Ce que la pratique apporte et ne remplace pas :
- Apporte : confiance opérationnelle, réduction du stress, meilleure gestion du temps.
- Ne remplace pas : la vérification d’état des pistes auprès de locaux ou d’un guide en cas d’incertitude.
Astuce humoristique : si la carte et le GPS donnent deux directions différentes, optez pour la solution la plus prudente — ou rangez la boussole et préparez-vous à inventer un nouveau chemin (avec style). Ce petit sourire détend souvent l’ambiance dans la voiture.
Insight final : deux pratiques simples, une détaillée et une express, permettent de garder la maîtrise du voyage sans lourde préparation. La carte retrouve ainsi sa fonction première : rendre le voyage plus fluide et plus sûr.
Ce que vaut vraiment la lecture d’une carte de la Namibie selon le contexte
Synthèse du retour d’expérience : la lecture d’une carte de la Namibie se révèle précieuse pour aligner aspirations et réalités logistiques. Dans un contexte d’autotour, elle permet d’anticiper les distances, de repérer services et d’optimiser l’itinéraire. Dans le cas d’un voyage encadré, la carte aide à comprendre le parcours et à choisir les étapes qui correspondent au rythme souhaité.
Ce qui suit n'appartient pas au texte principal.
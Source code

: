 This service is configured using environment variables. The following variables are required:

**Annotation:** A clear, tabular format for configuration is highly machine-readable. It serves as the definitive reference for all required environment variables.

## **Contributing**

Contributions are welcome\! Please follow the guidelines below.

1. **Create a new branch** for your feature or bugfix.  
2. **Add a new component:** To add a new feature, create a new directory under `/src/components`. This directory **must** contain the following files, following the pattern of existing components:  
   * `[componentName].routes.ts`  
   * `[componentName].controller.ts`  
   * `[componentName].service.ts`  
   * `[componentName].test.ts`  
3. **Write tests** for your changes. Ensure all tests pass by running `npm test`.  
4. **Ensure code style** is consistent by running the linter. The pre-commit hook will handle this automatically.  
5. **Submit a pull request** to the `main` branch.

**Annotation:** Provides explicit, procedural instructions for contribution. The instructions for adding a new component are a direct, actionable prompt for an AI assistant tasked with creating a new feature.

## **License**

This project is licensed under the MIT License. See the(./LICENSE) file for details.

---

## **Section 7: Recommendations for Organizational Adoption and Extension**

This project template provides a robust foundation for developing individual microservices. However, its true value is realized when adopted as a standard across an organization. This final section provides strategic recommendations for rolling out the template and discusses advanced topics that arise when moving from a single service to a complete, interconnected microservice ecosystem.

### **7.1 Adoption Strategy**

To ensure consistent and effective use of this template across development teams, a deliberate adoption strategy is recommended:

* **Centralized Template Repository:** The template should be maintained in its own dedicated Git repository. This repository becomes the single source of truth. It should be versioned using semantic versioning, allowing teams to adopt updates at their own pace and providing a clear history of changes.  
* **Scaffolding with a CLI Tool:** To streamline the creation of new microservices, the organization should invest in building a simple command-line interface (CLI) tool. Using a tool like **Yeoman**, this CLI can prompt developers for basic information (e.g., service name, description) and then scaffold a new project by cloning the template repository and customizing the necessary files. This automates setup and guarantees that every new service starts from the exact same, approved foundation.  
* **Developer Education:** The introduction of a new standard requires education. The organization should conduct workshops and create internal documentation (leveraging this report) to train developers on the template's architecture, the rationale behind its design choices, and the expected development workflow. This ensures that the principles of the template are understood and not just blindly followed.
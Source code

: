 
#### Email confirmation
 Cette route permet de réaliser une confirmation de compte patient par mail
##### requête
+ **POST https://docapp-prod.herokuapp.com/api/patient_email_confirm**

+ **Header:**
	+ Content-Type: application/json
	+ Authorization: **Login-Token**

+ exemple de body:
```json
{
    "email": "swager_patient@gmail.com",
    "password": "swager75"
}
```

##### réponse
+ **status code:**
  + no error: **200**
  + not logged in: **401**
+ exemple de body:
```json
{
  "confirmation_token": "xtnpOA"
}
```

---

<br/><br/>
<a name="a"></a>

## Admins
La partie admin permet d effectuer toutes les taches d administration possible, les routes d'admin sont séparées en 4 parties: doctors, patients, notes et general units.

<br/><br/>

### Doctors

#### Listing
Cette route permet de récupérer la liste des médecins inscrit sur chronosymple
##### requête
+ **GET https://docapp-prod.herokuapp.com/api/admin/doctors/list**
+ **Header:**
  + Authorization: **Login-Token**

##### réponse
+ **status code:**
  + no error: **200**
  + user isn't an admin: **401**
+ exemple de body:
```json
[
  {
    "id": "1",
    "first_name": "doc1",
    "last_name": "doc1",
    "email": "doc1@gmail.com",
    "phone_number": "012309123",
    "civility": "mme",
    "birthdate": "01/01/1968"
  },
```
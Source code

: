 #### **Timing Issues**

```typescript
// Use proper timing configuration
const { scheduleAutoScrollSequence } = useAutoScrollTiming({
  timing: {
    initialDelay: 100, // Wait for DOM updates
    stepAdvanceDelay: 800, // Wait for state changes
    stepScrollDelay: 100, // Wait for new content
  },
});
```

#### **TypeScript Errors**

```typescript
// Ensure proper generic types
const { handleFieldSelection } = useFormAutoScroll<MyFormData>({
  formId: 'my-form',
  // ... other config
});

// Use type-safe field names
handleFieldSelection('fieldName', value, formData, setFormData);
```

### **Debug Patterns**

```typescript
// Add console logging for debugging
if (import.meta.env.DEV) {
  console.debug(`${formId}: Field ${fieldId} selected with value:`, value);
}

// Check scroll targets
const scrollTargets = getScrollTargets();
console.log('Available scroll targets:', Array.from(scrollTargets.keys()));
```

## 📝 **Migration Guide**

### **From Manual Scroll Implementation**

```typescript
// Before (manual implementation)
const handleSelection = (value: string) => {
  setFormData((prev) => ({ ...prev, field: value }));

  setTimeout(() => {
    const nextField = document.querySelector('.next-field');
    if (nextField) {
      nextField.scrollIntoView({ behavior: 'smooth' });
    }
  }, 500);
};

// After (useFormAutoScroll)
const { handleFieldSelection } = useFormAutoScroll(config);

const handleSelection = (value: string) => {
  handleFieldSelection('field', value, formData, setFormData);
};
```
Limite honnête : la carte ne remplace pas l’information humaine et la vérification météo locale ; dans certaines situations (routes récemment endommagées, terres communautaires), il est préférable d’ajouter une source locale.
Invitation douce : tester la variante la plus courte avant le départ — 3 minutes pour confirmer direction, stations et temps approximatif — et, si le temps le permet, essayer la version guidée de 15 minutes pour les grandes étapes. Pour approfondir, consulter des ressources sur la préparation de road trips en Namibie et des guides locaux disponibles via les liens internes suivants : itinéraires recommandés, conseils pratiques, parcs nationaux. Un petit pas de lecture sur la carte transforme souvent un trajet stressant en aventure maîtrisée.
Phrase-clé : la carte est une invitation à la découverte, tant qu’elle est lue avec prudence et complétée par des informations locales.
Comment savoir si une piste est praticable sur la carte ?
La carte indique souvent le type de route (goudron/piste) mais pas l’état récent. Vérifiez les rapports locaux, consultez votre hébergement ou utilisez des forums de voyageurs pour des informations à jour.
Faut-il absolument un 4×4 pour voyager en Namibie ?
Pas nécessaire pour les routes principales et certains itinéraires côtiers, mais un 4×4 offre plus de liberté pour les pistes intérieures. La carte aide à décider selon les segments prévus.
Combien de carburant prévoir entre deux stations visibles sur la carte ?
Estimez la distance via l’échelle de la carte, ajoutez 25–30 % de marge pour les pistes et prévoyez un jerrican si la distance dépasse l’autonomie sûre du véhicule.
Comment intégrer la météo dans la lecture de carte ?
La carte ne montre pas la météo : croisez la lecture avec des prévisions locales et anticipez les zones susceptibles d’être fermées en saison des pluies.
La lecture de carte remplace-t-elle un guide local ?
Non. Elle complète l’information. Pour des zones sensibles culturellement ou des pistes incertaines, un guide local apporte un contexte indispensable.